Build a broad alliance of people and groups who want strong privacy protections
One of our organizing strengths has been the breadth of the loose alliance we put together for strong privacy protections. Key participants here include:
- The Tech Equity Coalition, convened by ACLU of Washington and comprised primarily of individuals representing communities historically targeted by surveillance
- Indivisibles and other progressive activists
- WA People's Privacy Network's outreach to community organizations.
A similar organizing approach at the national level could really strengthen the had of groups who are pushing for legislation to be strengthened. For example, Lawyers' Committee on Civil Rights and EPIC Privacy both made a good case at the ADPPA hearing for strengthening the private right of action (PRA), as did EFF in their email, but they'll need help in overcoming the lobbying from multiple industry associations who are telling Congress that even the relatively weak PRA in the current draft would cause the sky to fall.

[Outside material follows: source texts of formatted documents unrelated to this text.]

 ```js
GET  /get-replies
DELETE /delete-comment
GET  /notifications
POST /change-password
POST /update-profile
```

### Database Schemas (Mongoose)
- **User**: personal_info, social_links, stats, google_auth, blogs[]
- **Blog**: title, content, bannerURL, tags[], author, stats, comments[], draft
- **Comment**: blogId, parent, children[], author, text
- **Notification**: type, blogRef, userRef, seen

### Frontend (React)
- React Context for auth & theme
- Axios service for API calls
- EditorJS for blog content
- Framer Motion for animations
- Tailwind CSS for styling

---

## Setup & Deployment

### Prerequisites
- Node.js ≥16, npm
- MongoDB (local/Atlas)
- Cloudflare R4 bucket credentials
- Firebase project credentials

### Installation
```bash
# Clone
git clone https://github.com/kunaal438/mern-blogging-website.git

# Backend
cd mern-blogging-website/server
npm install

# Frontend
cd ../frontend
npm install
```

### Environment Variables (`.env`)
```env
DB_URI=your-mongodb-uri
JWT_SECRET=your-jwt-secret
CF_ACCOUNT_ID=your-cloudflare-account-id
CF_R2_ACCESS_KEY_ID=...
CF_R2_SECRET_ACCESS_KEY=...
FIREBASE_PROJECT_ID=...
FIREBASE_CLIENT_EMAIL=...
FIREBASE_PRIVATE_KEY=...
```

And there's certainly room for improvement on what we've done so far in Washington state. Can we work with small businesses to push back against loopholes and exemptions that favor big tech (even though we may not see eye-to-eye with them on the private right of action)? What about libertiarians who share concerns about exemptions for law enforcement and other government agencies, or states-rights proponents who don't approve of pre-emption?

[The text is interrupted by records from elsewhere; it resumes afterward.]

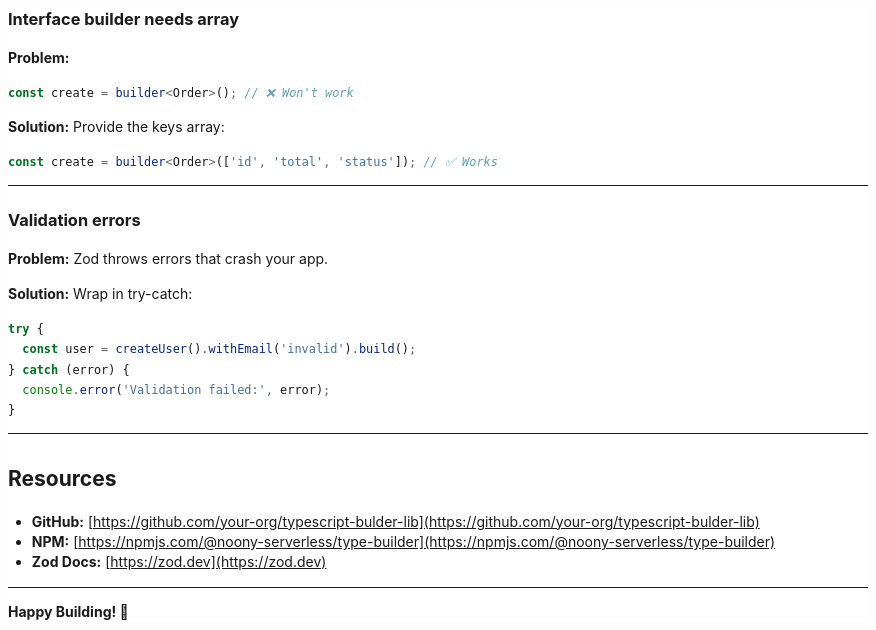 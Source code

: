 
### Interface builder needs array

**Problem:**
```typescript
const create = builder<Order>(); // ❌ Won't work
```

**Solution:** Provide the keys array:
```typescript
const create = builder<Order>(['id', 'total', 'status']); // ✅ Works
```

---

### Validation errors

**Problem:** Zod throws errors that crash your app.

**Solution:** Wrap in try-catch:
```typescript
try {
  const user = createUser().withEmail('invalid').build();
} catch (error) {
  console.error('Validation failed:', error);
}
```

---

## Resources

- **GitHub:** [https://github.com/your-org/typescript-bulder-lib](https://github.com/your-org/typescript-bulder-lib)
- **NPM:** [https://npmjs.com/@noony-serverless/type-builder](https://npmjs.com/@noony-serverless/type-builder)
- **Zod Docs:** [https://zod.dev](https://zod.dev)

---

**Happy Building! 🚀**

Organizing doesn't just happen
One thing I really want to highlight is that this kind of organizing requires a lot of work. Non-profits like EPIC Privacy and ACLU work on a lot of issues, and so have limited resources to invest here. Other privacy non-profits like Future of Privacy Forum get their funding primarily from industry, so aren't likely to help build resistance.
Maya Morales of the WA People's Privacy Network has played a big role in our organizing here in Washington state, including helping us get out of the "privacy bubble" by working with groups like Washington Poor People's Campaign who don't always get involved in privacy issues. Maya's got a fundraiser on Go Fund Me ... please join me in supporting her! And if you’re a grantmaker or larger donor and would like to explore funding longer-term work with WA People's Privacy Network in the future, please reach out and I'll be happy to connect you with her.
To be continued
Congress will have to move quickly to get anything through this session. So expect to hear a lot more about federal privacy legislation this summer – and, most likely, more lessons from our experiences here in the other Washington.